EXERCISE REQUIREMENTS:
Search the records below for the word "dotfiles". Pull out each line that has it.

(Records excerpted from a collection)
+++

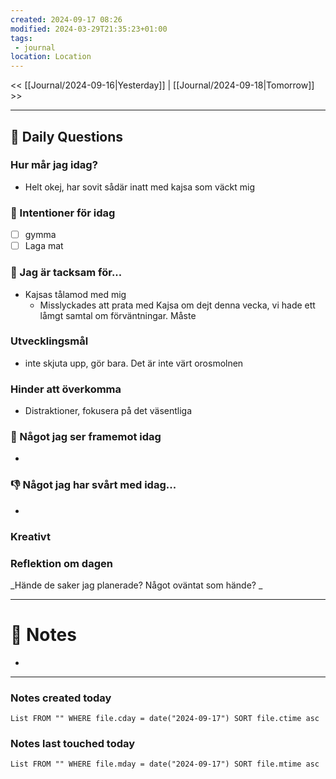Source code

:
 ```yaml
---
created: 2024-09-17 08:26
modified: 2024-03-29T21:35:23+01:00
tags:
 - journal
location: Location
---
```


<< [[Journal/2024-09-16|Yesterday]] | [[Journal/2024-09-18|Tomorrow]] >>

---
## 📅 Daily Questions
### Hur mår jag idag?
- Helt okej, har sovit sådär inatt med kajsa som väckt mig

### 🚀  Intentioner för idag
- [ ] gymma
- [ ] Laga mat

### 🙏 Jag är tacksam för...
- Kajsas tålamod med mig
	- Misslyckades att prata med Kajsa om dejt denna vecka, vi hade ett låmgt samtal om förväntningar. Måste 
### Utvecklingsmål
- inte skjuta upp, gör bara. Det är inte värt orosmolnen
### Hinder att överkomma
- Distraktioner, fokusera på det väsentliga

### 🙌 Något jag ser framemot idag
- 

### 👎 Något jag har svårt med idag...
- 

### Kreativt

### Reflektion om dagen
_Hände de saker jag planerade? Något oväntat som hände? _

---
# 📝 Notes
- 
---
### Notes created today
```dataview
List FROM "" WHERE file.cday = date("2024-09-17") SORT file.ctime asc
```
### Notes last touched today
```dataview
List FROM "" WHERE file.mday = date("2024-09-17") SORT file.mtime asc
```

+++

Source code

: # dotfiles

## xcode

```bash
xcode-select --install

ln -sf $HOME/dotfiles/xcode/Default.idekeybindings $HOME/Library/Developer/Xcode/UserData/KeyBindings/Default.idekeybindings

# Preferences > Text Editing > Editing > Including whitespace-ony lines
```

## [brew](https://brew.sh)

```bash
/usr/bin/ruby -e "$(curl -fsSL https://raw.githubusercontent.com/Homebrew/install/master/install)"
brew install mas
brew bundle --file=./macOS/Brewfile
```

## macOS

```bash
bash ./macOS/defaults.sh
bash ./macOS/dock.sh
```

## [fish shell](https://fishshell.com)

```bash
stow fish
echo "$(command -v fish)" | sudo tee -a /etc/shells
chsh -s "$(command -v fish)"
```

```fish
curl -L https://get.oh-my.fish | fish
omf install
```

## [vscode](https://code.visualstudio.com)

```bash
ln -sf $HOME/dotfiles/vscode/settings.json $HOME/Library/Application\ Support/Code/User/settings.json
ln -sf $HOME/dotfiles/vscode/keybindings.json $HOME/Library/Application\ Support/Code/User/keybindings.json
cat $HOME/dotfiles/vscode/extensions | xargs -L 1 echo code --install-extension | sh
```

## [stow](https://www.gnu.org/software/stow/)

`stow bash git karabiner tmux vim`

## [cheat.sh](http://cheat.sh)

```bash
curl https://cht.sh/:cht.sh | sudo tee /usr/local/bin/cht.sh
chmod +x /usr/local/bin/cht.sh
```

+++

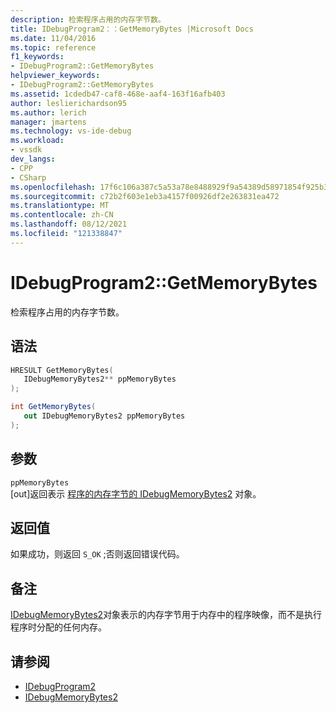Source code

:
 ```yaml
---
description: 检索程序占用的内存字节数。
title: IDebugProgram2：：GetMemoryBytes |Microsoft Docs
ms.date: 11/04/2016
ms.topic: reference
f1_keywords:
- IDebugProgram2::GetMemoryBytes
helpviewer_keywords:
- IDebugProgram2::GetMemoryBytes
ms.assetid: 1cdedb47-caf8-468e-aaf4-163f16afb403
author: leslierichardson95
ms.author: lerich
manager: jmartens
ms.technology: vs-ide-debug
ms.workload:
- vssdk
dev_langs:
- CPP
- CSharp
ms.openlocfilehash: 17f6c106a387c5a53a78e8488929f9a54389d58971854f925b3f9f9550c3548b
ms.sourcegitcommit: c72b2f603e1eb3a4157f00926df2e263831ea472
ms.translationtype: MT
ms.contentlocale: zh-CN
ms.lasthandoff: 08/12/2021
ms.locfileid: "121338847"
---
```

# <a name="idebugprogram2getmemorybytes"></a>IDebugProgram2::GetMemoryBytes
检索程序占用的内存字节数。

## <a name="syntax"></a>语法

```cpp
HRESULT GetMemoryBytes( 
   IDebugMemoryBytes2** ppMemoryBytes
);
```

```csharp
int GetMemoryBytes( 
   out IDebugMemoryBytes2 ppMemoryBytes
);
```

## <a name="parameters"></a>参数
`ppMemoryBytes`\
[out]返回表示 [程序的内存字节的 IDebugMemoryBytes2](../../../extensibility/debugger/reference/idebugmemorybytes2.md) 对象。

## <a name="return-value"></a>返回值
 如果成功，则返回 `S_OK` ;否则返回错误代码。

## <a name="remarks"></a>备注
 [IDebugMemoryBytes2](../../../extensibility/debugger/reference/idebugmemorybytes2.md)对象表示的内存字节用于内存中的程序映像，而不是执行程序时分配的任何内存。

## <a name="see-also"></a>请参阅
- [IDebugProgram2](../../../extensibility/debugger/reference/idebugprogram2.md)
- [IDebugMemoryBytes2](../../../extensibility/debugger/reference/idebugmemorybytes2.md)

+++

EXERCISE OUTPUT:
: # dotfiles
ln -sf $HOME/dotfiles/xcode/Default.idekeybindings $HOME/Library/Developer/Xcode/UserData/KeyBindings/Default.idekeybindings
ln -sf $HOME/dotfiles/vscode/settings.json $HOME/Library/Application\ Support/Code/User/settings.json
ln -sf $HOME/dotfiles/vscode/keybindings.json $HOME/Library/Application\ Support/Code/User/keybindings.json
cat $HOME/dotfiles/vscode/extensions | xargs -L 1 echo code --install-extension | sh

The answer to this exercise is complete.